Muhammad Ali once described boxing as a ‘basic’ sport. ‘You want to know the answer to just one question: Who’s gonna win, who’s gonna win?’ said the legend of the ring.
It seems Olympic referees and judges in the run up to 2016 Rio Olympics, as well as senior officials at the International Boxing Association (AIBA), already knew the answer to that question before some of the fights had even taken place.
Professor Richard McLaren has conducted an exhaustive study of events around Rio 2016 and catalogued how fights were rigged.
He has found evidence of bribes, with money stuffed into toothpaste tubes, demands for $100,000 and threatening late-night visits to the hotel room of a boxing judge, who refused to join in with the corruption.
The investigator – whose revelations about Russia’s state-sponsored doping programme saw that country barred from competition – was called in when an internal probe found ‘strong suspicion’ of manipulation around a number of bouts at Rio.
He has focused on 11 suspicious fights at the Games, although he acknowledged there may be more. Among them was British boxer Joe Joyce’s contest with French opponent Tony Yoka.
Joyce was denied a gold medal at Rio when the judges unexpectedly awarded the fight to Yoka. Today, Joyce asked the International Olympic Committee to award the gold medal to him.
Another disputed bout involved Ireland’s Michael Conlan, whose bantamweight quarter-final against Vladimir Nikitin created public outcry at the time.
But it was not only at the Games themselves where contests were manipulated. McLaren has also highlighted corruption in the qualifying events for the Olympic Games, when fights were fixed in return for political backing, million-dollar loans to the AIBA, or on occasion, just old-fashioned greed.
But how was it actually done?
The seasoned investigator has interviewed 40 key witnesses and analysed almost two million documents, emails, video and audio recordings to answer that question.
He has described how the appointment of judges, referees and officials at Olympic events created the conditions in which the results of bouts could be manipulated by ensuring compliant people were in key positions.
In the run up to the 2016 games, he says those involved tested signalling systems to indicate to judges which way a fight should be scored.
Remarkably, it could be as obvious and as simple as leaning back or forward to indicate whether the blue or red corner would be victorious.

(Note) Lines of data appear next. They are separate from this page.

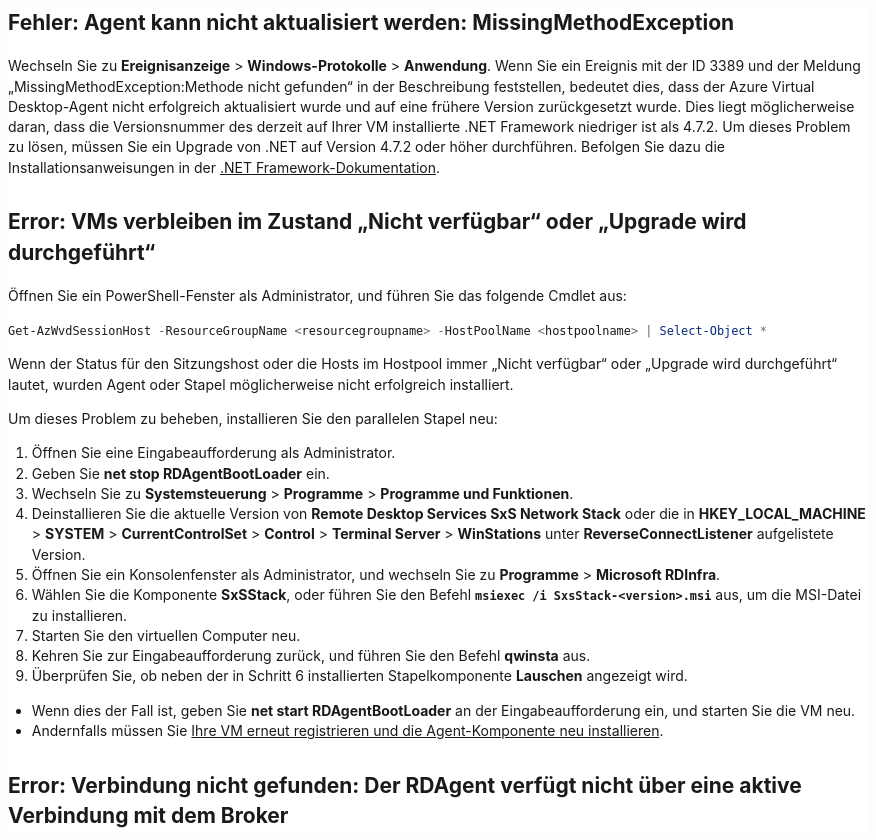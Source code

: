 ## <a name="error-agent-fails-to-update-with-missingmethodexception"></a>Fehler: Agent kann nicht aktualisiert werden: MissingMethodException

Wechseln Sie zu **Ereignisanzeige** > **Windows-Protokolle** > **Anwendung**. Wenn Sie ein Ereignis mit der ID 3389 und der Meldung „MissingMethodException:Methode nicht gefunden“ in der Beschreibung feststellen, bedeutet dies, dass der Azure Virtual Desktop-Agent nicht erfolgreich aktualisiert wurde und auf eine frühere Version zurückgesetzt wurde. Dies liegt möglicherweise daran, dass die Versionsnummer des derzeit auf Ihrer VM installierte .NET Framework niedriger ist als 4.7.2. Um dieses Problem zu lösen, müssen Sie ein Upgrade von .NET auf Version 4.7.2 oder höher durchführen. Befolgen Sie dazu die Installationsanweisungen in der [.NET Framework-Dokumentation](https://support.microsoft.com/topic/microsoft-net-framework-4-7-2-offline-installer-for-windows-05a72734-2127-a15d-50cf-daf56d5faec2).


## <a name="error-vms-are-stuck-in-unavailable-or-upgrading-state"></a>Error: VMs verbleiben im Zustand „Nicht verfügbar“ oder „Upgrade wird durchgeführt“

Öffnen Sie ein PowerShell-Fenster als Administrator, und führen Sie das folgende Cmdlet aus:

```powershell
Get-AzWvdSessionHost -ResourceGroupName <resourcegroupname> -HostPoolName <hostpoolname> | Select-Object *
```

Wenn der Status für den Sitzungshost oder die Hosts im Hostpool immer „Nicht verfügbar“ oder „Upgrade wird durchgeführt“ lautet, wurden Agent oder Stapel möglicherweise nicht erfolgreich installiert.

Um dieses Problem zu beheben, installieren Sie den parallelen Stapel neu:
1. Öffnen Sie eine Eingabeaufforderung als Administrator.
2. Geben Sie **net stop RDAgentBootLoader** ein. 
3. Wechseln Sie zu **Systemsteuerung** > **Programme** > **Programme und Funktionen**.
4. Deinstallieren Sie die aktuelle Version von **Remote Desktop Services SxS Network Stack** oder die in **HKEY_LOCAL_MACHINE** > **SYSTEM** > **CurrentControlSet** > **Control** > **Terminal Server** > **WinStations** unter **ReverseConnectListener** aufgelistete Version.
5. Öffnen Sie ein Konsolenfenster als Administrator, und wechseln Sie zu **Programme** > **Microsoft RDInfra**.
6. Wählen Sie die Komponente **SxSStack**, oder führen Sie den Befehl **`msiexec /i SxsStack-<version>.msi`** aus, um die MSI-Datei zu installieren.
8. Starten Sie den virtuellen Computer neu.
9. Kehren Sie zur Eingabeaufforderung zurück, und führen Sie den Befehl **qwinsta** aus.
10. Überprüfen Sie, ob neben der in Schritt 6 installierten Stapelkomponente **Lauschen** angezeigt wird.
   - Wenn dies der Fall ist, geben Sie **net start RDAgentBootLoader** an der Eingabeaufforderung ein, und starten Sie die VM neu.
   - Andernfalls müssen Sie [Ihre VM erneut registrieren und die Agent-Komponente neu installieren](#your-issue-isnt-listed-here-or-wasnt-resolved).

## <a name="error-connection-not-found-rdagent-does-not-have-an-active-connection-to-the-broker"></a>Error: Verbindung nicht gefunden: Der RDAgent verfügt nicht über eine aktive Verbindung mit dem Broker
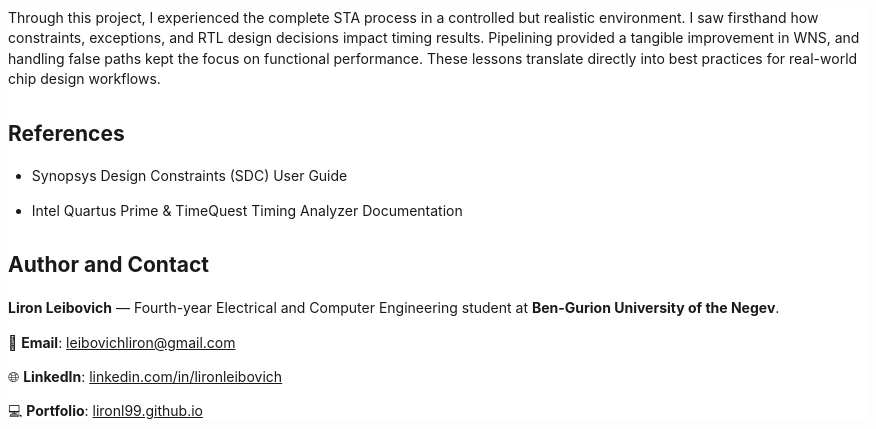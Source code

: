 Through this project, I experienced the complete STA process in a controlled but realistic environment. I saw firsthand how constraints, exceptions, and RTL design decisions impact timing results. Pipelining provided a tangible improvement in WNS, and handling false paths kept the focus on functional performance. These lessons translate directly into best practices for real-world chip design workflows.

## References

- Synopsys Design Constraints (SDC) User Guide

- Intel Quartus Prime & TimeQuest Timing Analyzer Documentation


## Author and Contact

**Liron Leibovich** — Fourth-year Electrical and Computer Engineering student at **Ben-Gurion University of the Negev**.

📧 **Email**: [leibovichliron@gmail.com](mailto:leibovichliron@gmail.com)  

🌐 **LinkedIn**: [linkedin.com/in/lironleibovich](https://www.linkedin.com/in/liron-leibovich1/)  

💻 **Portfolio**: [lironl99.github.io](https://lironl99.github.io/)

‘The signalling process started off as something basic, using either agreed upon hand or eye signals between them, or leaning back or forward with their bodies, to inform others of the way they should judge a bout,’ McLaren said in his report, which was published yesterday.
One witness stated that the ‘5 stars [the most senior referees] ‘had a tremendous influence on the other officials. So, leading up to Rio they started at different competitions. They would be giving signals to each other at ringside.’
It was also important to place key figures in the right seats around the ring. The five judges are sat in different positions with judge one being best placed to lead the group because everyone else has clear sight of him or her. The investigators believe those central to the corruption were often placed in position one in rigged bouts.